Adaptive Boosting is a framework that shows us how to:
- Generate multiple weak hypothesis from a given weak learning algorithm.
- Compute more powerful algorithm from these hypothesis
There are many extensions of AdaBoosting. Through this project we tried to implement Binary AdaBoosting(Standard) and Real AdaBoosting.
Input : The training data, given as N pairs(x,y) where x is attributes vector, y is desired output, either +1 or -1. The number of iterations T.
Output : A function f(x) that can be used to classify the attribute vector x. If f(x) < 0 classify x as -1. If f(t) > 0, classify x as 1.
10 4 0.0000001
1 2 3.5 4.5
1 -1 1 1
0.25 0.25 0.25 0.25
The first number of the first row indicates the number of iterations. The next number is the total number of training data items. The second and third rows indicate the training data as pairs (x,y) where x is attributes vector, y is desired output. Fourth row is the initial probability.
Iteration:1
- The selected weak classifier: x > 2.75
- The error of Ht:0.25
- The weight of Ht:0.5493
- The probabilities normalization factor Zt:0.866
- The probabilities after normalization: 0.5 0.1667 0.1667 0.1667
- The boosted classifier: 0.5493*I(x>2.75)

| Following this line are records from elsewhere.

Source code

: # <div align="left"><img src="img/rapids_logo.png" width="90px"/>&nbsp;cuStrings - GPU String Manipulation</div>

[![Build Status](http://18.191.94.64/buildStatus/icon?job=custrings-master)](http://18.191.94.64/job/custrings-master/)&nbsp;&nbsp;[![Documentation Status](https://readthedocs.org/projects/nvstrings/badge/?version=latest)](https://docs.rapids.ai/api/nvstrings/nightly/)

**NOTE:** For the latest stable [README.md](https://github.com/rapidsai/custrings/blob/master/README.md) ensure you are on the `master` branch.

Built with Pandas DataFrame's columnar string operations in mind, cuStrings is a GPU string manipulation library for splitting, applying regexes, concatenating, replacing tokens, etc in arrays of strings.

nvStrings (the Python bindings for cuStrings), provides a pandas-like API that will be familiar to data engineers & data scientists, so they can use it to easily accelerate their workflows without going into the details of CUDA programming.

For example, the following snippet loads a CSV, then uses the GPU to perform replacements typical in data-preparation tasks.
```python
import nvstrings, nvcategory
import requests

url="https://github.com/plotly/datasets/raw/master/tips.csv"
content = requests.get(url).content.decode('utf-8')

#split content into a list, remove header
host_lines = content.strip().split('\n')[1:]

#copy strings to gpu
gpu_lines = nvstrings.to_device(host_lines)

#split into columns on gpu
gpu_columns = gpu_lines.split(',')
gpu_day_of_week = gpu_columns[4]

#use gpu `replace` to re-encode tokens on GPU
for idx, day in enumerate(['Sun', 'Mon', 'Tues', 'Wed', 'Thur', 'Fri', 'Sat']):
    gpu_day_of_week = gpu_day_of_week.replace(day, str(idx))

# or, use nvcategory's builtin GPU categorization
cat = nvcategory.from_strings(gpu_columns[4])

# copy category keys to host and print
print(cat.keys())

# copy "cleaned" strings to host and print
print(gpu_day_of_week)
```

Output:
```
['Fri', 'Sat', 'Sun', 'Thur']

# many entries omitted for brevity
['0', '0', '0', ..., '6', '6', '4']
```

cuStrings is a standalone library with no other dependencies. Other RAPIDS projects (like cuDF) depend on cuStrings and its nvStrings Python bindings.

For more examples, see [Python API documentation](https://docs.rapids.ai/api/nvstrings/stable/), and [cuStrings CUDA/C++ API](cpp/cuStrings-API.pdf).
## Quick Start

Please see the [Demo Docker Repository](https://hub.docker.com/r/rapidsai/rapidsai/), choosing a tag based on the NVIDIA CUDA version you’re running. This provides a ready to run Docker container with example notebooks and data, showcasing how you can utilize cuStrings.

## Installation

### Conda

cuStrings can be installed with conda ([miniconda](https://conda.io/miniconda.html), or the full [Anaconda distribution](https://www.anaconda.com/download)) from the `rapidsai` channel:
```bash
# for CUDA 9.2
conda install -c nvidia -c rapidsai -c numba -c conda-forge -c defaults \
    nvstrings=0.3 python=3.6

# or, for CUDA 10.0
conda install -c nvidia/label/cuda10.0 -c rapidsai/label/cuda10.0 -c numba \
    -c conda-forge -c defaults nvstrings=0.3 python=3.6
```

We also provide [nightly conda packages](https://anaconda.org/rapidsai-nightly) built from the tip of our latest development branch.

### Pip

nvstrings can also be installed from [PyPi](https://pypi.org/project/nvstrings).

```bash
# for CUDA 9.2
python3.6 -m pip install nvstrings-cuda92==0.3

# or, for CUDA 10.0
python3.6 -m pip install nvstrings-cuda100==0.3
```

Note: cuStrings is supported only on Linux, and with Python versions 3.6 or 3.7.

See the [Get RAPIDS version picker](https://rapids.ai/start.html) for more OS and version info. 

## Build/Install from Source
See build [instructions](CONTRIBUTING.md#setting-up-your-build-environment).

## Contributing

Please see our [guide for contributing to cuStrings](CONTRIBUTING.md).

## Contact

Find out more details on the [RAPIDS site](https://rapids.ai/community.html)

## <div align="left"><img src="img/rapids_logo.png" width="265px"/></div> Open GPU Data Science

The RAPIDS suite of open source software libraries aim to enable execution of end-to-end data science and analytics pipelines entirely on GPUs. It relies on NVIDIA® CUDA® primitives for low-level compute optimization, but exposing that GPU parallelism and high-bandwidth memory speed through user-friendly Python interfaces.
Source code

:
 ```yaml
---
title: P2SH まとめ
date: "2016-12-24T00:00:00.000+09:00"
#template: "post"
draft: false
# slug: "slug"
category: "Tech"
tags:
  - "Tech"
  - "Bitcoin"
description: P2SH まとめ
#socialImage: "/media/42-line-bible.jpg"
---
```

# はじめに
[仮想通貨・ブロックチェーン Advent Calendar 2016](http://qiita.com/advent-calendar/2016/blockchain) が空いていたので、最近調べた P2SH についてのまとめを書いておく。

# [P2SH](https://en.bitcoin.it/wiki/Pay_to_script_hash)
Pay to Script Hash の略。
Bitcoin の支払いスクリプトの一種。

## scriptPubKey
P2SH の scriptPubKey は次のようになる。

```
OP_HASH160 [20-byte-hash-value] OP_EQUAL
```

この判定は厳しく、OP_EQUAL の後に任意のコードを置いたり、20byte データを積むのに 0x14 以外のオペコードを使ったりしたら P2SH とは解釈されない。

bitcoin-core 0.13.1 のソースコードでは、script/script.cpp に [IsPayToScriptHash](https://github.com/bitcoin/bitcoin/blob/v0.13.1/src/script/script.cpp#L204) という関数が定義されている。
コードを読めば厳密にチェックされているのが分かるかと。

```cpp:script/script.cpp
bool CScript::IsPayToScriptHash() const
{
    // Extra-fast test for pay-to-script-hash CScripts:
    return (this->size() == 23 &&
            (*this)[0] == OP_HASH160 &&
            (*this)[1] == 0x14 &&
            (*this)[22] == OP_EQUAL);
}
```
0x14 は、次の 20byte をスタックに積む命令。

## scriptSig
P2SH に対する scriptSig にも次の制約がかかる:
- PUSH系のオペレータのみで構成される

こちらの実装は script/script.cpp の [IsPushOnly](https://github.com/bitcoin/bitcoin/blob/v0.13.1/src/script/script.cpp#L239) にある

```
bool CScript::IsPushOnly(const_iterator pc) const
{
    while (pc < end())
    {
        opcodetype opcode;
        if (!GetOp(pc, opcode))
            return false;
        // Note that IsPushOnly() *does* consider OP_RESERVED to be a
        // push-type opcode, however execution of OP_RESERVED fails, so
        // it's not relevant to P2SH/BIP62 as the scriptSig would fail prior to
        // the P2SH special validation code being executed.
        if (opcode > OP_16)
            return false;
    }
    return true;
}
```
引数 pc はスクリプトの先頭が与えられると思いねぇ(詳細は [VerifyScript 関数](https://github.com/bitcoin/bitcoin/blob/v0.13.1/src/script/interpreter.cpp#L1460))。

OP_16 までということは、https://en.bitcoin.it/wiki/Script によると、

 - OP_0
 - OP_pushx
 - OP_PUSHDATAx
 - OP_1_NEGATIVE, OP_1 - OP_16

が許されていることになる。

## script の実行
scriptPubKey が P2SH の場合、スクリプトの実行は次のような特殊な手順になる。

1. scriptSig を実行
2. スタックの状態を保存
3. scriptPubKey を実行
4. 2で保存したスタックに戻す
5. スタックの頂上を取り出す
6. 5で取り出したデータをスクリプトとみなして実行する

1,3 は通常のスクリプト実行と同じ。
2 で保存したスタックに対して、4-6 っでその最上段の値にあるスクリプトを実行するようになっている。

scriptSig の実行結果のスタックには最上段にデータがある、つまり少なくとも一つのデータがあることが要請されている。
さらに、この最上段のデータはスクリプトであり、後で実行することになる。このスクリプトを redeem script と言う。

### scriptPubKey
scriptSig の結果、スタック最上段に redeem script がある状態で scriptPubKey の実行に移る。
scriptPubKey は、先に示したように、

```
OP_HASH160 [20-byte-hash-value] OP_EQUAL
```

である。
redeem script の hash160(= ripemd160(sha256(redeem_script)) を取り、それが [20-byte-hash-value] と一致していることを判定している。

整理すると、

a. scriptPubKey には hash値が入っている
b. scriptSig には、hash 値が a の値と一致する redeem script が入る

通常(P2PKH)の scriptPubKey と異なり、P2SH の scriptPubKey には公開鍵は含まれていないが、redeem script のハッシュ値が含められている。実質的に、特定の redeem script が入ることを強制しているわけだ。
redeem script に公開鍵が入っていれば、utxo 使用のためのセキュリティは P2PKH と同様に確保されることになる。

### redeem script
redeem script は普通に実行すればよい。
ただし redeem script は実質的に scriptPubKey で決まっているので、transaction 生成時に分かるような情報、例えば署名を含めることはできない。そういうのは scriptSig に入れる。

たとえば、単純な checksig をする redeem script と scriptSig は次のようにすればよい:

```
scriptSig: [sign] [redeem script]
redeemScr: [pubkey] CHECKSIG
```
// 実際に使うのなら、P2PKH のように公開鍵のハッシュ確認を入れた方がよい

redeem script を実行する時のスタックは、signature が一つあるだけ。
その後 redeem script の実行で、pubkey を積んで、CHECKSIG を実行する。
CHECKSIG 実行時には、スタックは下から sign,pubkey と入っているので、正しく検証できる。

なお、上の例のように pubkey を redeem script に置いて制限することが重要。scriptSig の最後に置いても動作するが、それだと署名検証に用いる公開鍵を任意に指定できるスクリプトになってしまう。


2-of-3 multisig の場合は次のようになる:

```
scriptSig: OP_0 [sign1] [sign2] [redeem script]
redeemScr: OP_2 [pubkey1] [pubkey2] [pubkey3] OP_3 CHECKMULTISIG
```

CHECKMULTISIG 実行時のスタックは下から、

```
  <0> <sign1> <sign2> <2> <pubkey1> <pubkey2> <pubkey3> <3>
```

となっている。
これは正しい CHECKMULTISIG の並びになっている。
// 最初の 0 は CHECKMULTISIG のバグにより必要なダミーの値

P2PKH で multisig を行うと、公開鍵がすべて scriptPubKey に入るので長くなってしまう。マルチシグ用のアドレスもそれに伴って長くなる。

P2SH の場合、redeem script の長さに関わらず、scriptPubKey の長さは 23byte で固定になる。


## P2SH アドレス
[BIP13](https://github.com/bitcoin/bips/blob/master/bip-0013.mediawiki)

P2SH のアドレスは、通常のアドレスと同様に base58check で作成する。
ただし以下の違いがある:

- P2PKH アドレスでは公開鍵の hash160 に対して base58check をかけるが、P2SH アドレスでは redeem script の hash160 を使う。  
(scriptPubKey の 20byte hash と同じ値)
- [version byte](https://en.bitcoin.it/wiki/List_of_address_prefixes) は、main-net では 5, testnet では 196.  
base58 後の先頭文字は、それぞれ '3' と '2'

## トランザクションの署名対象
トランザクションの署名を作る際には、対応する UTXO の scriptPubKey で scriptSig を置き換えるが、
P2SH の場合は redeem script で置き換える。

- The error of the boosted classifier Et:0.25
- The bound on Et:0.866
Iteration:1
- The selected weak classifier: x < 1.3792905807495117
- The G error value of Ht:0.4525
- The weights Ct+, Ct-:0.3466,-6.4496
- The probabilities normalization factor Zt:0.9051
- The probabilities after normalization: 0.0313 0.0625 0.0313 0.0313 0.0313 0.0625 0.0625 0.0313 0.0313 0.0313 0.0313 0.0313 0.0625 0.0313 0.0313 0.0625 0.0313 0.0625 0.0625 0.0313 0.0625 0.0313 0.0313 0.0313 1.0E-4
- The values ft(xi) for each one of the examples: 0.3466 0.3466 0.3466 0.3466 0.3466 0.3466 0.3466 0.3466 0.3466 0.3466 0.3466 0.3466 0.3466 0.3466 0.3466 0.3466 0.3466 0.3466 0.3466 0.3466 0.3466 0.3466 0.3466 0.3466 -6.4496
- The bound on Et:0.9051
These were carried out for 10 iterations.